LARRY WILKERSON: Well, the National Security Council was created by the 1947 National Security Act to essentially coordinate policy development and execution across those elements, principally the Department of Defense and State, that are concerned with national security. That’s its mission.

PAUL JAY: And what has been the relationship of Dunford and the Head of the DNI to that? If I understand it correctly they are, by law, advisors to the NSC.

LARRY WILKERSON: Yes. They’re statutory advisors and it is essential if you want good decision-making, the founders of the Act thought, that your central intelligence person, in this case now the DNI, and your central military person from the Pentagon, the Chairman of the Joint Chiefs of Staff alone now — used to be the entire Joint Chiefs Committee, it’s now just the chairman – be in on that decision-making. Inform and advise that decision making. That was the intent of the 1947 Act.

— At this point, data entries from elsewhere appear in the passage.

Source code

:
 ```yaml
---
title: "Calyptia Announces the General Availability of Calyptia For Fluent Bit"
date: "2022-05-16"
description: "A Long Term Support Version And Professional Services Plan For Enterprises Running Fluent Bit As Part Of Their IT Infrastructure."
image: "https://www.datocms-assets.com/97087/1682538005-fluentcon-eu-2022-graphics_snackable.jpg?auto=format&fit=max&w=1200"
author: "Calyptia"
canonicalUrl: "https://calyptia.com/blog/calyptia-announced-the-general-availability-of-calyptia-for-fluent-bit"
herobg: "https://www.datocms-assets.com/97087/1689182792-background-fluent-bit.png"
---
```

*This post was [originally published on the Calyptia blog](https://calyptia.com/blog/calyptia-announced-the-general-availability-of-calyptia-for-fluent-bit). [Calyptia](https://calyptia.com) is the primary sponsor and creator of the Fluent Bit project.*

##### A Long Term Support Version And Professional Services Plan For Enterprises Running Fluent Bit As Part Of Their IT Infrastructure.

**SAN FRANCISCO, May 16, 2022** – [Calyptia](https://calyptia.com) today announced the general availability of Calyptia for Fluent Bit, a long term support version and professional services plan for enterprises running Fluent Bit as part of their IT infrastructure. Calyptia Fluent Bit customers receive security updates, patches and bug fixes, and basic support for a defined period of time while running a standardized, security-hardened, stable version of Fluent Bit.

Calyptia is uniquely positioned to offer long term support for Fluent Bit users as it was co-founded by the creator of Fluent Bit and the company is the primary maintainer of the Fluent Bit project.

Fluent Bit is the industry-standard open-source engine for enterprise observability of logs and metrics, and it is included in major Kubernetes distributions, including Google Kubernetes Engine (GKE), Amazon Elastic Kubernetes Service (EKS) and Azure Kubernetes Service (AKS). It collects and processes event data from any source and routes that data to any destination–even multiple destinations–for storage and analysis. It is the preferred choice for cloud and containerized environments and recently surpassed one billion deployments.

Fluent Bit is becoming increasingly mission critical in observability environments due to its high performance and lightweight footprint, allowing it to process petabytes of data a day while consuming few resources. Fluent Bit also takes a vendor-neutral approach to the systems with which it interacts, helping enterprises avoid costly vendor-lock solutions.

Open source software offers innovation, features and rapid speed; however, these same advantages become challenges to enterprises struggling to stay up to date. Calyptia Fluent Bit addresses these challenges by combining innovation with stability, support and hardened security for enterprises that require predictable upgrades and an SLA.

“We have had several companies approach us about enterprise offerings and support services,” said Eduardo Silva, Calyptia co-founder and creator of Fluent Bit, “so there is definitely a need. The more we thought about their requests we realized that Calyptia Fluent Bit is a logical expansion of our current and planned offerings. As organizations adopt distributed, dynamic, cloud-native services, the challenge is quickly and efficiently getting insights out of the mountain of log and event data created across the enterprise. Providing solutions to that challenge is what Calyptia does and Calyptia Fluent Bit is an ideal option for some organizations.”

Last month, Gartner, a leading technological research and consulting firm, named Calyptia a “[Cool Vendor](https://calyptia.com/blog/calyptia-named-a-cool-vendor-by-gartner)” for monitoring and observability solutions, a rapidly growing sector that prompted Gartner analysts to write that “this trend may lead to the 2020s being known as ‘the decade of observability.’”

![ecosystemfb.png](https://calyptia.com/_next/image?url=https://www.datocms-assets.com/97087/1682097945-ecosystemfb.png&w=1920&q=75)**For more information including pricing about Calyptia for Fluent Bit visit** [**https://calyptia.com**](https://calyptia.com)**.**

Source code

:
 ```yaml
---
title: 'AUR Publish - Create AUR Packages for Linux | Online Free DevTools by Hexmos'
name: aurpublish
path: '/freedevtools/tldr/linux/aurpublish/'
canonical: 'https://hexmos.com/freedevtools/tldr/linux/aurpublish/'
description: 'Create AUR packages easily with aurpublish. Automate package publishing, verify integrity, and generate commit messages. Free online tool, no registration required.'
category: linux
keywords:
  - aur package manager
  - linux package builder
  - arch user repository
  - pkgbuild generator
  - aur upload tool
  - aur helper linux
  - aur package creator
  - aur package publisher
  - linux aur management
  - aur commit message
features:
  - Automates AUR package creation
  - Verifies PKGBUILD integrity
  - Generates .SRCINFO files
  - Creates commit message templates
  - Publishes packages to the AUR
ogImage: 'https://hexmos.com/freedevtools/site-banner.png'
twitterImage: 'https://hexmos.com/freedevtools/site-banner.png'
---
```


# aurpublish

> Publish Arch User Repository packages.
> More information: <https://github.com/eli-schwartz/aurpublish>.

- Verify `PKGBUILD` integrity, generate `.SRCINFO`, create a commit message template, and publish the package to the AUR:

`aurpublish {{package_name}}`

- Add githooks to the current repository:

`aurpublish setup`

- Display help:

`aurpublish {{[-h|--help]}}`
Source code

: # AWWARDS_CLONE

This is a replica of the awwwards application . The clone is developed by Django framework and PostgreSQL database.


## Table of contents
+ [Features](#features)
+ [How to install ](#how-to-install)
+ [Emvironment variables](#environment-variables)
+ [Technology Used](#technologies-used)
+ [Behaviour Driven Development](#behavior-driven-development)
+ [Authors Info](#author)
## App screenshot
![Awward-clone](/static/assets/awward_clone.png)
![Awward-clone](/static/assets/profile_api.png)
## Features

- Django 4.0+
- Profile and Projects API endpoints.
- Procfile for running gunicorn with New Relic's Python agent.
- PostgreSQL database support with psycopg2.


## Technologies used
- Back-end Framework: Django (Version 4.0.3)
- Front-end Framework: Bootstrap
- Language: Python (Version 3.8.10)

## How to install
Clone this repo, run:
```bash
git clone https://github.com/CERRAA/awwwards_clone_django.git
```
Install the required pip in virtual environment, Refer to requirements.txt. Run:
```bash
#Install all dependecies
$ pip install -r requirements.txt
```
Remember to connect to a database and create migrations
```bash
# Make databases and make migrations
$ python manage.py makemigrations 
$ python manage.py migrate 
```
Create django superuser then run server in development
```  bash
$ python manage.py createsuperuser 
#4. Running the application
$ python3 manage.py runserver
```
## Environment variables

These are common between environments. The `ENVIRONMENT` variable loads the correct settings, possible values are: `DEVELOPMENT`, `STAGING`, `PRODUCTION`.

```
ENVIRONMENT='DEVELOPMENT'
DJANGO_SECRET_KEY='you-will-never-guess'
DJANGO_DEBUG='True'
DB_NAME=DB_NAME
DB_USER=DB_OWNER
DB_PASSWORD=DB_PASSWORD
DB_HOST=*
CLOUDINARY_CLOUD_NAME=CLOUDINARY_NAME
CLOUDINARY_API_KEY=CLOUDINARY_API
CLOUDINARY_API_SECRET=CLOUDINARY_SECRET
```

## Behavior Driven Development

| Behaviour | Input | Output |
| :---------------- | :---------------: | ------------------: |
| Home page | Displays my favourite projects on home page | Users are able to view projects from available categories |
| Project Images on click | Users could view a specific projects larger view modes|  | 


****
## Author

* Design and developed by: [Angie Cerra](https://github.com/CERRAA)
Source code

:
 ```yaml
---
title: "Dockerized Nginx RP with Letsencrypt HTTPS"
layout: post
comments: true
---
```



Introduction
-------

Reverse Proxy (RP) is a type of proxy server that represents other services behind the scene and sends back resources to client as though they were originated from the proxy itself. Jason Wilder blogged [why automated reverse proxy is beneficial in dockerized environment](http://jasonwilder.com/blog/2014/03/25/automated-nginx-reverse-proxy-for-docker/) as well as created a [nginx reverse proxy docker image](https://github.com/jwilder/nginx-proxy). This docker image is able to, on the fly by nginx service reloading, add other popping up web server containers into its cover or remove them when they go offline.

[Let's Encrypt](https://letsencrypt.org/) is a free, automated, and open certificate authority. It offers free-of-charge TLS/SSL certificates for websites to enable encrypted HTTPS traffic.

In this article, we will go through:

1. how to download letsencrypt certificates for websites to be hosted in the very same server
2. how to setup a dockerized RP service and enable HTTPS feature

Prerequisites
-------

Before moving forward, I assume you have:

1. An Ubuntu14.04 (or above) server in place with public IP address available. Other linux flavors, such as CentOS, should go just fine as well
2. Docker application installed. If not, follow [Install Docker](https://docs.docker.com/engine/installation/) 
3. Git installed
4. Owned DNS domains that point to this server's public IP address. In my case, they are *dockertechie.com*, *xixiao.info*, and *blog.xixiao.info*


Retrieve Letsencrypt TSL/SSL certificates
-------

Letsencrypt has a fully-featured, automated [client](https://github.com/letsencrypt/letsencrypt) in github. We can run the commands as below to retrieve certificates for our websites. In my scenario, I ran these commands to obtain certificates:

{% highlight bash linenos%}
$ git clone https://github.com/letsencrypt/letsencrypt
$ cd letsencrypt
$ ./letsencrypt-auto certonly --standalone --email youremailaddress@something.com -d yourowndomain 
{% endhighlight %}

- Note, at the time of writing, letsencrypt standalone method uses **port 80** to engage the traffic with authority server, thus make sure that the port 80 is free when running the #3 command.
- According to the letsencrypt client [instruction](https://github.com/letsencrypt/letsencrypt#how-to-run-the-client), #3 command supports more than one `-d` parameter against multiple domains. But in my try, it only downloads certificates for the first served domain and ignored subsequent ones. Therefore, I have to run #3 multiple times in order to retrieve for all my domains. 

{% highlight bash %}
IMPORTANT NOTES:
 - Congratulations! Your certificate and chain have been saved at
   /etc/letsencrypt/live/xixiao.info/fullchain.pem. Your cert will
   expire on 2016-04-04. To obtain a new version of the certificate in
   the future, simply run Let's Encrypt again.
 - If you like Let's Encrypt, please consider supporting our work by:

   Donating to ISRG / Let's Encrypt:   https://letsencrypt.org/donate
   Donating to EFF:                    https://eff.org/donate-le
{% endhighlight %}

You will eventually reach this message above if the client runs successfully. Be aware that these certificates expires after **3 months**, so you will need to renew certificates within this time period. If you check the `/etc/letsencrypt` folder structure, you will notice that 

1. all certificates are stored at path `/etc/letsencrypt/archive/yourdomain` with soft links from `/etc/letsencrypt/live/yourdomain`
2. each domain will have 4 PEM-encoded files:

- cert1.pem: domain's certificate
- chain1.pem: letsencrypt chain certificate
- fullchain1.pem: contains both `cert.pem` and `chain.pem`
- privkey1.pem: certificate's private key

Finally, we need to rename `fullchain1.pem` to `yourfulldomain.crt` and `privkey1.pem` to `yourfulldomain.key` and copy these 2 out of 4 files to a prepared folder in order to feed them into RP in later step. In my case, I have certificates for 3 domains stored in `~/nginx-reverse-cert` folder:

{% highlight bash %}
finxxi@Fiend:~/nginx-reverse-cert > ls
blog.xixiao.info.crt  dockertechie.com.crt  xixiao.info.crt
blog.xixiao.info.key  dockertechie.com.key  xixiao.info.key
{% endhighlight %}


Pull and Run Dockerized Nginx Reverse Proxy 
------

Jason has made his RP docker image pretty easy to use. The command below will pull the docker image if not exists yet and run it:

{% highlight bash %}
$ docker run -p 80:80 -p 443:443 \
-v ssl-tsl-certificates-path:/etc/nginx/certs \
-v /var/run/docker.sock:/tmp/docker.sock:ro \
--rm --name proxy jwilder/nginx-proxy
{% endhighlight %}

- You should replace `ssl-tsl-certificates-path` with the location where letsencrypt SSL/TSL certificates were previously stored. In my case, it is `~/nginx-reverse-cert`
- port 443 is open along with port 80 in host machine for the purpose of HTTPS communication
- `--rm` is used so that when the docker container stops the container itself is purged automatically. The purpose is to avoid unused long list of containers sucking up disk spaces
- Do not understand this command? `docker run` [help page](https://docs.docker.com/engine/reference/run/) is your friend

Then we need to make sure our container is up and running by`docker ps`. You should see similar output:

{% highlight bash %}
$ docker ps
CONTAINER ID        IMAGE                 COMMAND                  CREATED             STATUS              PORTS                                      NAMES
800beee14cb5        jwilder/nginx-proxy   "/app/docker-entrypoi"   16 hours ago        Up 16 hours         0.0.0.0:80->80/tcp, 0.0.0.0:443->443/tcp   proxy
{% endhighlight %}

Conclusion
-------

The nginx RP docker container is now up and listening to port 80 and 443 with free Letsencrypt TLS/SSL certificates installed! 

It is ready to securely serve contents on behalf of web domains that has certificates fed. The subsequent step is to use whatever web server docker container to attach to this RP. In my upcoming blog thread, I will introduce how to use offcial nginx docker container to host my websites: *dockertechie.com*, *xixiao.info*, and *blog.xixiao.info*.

PAUL JAY: And normally the DNI head and the Chairman of the Joint Chiefs would normally be regular, if not by statute, at least by practice, permanent members of the NSC?

LARRY WILKERSON: Well, they are by statute advisors to it and, therefore, more or less should be seen as permanent attendees. The only members in the strictest sense are the President, Vice President, Secretary of State and Secretary of Energy.

PAUL JAY: And how unusual is it to have a political advisor, a “chief strategist” at these meetings? My understanding is Karl Rove wasn’t at these meetings under the Bush administration.

LARRY WILKERSON: Unprecedented move. No question that politics often intervenes in national security matters and is discussed. But to have a person so blatantly representative of the political scene in National Security Council meetings on a regular basis, is unprecedented and, frankly, quite stupid.

PAUL JAY: Now, I heard Spicer, the press secretary, in his press conference said that David Axelrod, who played a somewhat similar role as Bannon plays to Obama, was in and out of these meetings. Does that sound true? In this case, why is it such a big deal that Bannon is now “being called a permanent member” even though, by statute, if I understand what you’re saying, he can’t be a statutory permanent member, but I suppose Trump can just say, “Come to every meeting,” and that makes him one.

LARRY WILKERSON: Any National Security Council, if you’re going to call it that, is statutorily composed. But, at the same time, you can use the word very loosely — most presidents have, as a matter of fact, since World War II — and you can call it whatever you want, The National Security Council. Or you can call it the Executive Committee as John F. Kennedy did, or the Tuesday Luncheon, as Lyndon Baines Johnson did — and restrict or increase its membership, as it were, as you wish.

So it’s strictly to the president’s own wishes how he makes decisions. If he wants to meet them in a boat on the Potomac with a bottle of Jack Daniels, with his buddies by his side, playing poker, that’s fine with the president. If he wants to meet them in a full, formal NSC meeting, like Eisenhower used to do, that’s fine with the president — with that president.

So we’re really talking about presidential prerogative here and the president can do whatever he wants to do and Congress be damned. And that seems to be a modus operandi of this particular president. Let me add, I think it’s an extremely dangerous precedent to be setting. I think it foreshadows some real disorganization in foreign and security policy. And I think it foreshadows even more politicization of that foreign and security policy than we’ve had already. And we’ve seen what that’s done, particularly in the George W. Bush administration, and to a certain extent in the Obama administration.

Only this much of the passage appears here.